> _SUPPLIED RECORDS_
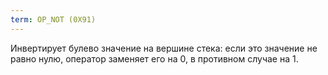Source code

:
```yaml
---
term: OP_NOT (0X91)
---
```


Инвертирует булево значение на вершине стека: если это значение не равно нулю, оператор заменяет его на 0, в противном случае на 1.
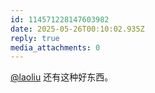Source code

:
 ```yaml
---
id: 114571228147603982
date: 2025-05-26T00:10:02.935Z
reply: true
media_attachments: 0
---
```


[@laoliu](https://l22.org/@laoliu) 还有这种好东西。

> _ACTIVITY_
Once the pictures are removed, set down what remains of the entries above exactly.

> _OUTPUT_
Source code

:
```yaml
---
term: OP_NOT (0X91)
---
```


Инвертирует булево значение на вершине стека: если это значение не равно нулю, оператор заменяет его на 0, в противном случае на 1.
Source code

:
 ```yaml
---
id: 114571228147603982
date: 2025-05-26T00:10:02.935Z
reply: true
media_attachments: 0
---
```


[@laoliu](https://l22.org/@laoliu) 还有这种好东西。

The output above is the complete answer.